Problem details
Nothing outside the stretch is wanted. Repeat exactly the lines of the listing below from the one that contains "the bloodwork & the bloodwork & 1.00 \\" through the one that contains "the bloor & the bloor & 1.00 \\", both ends included.

Supplied data
======

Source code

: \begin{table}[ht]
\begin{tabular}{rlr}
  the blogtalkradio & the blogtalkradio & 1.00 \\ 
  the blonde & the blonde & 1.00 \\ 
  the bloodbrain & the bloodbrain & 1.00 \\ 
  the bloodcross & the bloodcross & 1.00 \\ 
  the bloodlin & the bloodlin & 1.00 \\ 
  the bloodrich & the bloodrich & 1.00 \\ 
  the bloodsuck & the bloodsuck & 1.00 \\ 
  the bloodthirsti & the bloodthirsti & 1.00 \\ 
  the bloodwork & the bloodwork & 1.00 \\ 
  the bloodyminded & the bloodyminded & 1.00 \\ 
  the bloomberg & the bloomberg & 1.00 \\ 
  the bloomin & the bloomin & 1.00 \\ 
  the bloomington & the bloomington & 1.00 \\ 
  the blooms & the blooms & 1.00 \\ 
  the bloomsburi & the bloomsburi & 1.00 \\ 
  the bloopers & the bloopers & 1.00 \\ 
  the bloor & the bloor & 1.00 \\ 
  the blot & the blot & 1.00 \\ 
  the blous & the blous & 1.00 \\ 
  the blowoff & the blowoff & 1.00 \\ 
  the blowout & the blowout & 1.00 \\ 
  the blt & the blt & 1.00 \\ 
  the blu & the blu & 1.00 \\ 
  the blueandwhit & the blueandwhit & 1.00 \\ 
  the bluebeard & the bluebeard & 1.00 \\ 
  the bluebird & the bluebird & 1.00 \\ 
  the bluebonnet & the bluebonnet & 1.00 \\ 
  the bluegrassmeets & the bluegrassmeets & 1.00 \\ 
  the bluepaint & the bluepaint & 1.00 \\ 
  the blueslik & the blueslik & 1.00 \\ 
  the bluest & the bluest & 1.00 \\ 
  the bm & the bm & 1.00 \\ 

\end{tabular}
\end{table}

======

Expected answer
  the bloodwork & the bloodwork & 1.00 \\ 
  the bloodyminded & the bloodyminded & 1.00 \\ 
  the bloomberg & the bloomberg & 1.00 \\ 
  the bloomin & the bloomin & 1.00 \\ 
  the bloomington & the bloomington & 1.00 \\ 
  the blooms & the blooms & 1.00 \\ 
  the bloomsburi & the bloomsburi & 1.00 \\ 
  the bloopers & the bloopers & 1.00 \\ 
  the bloor & the bloor & 1.00 \\ 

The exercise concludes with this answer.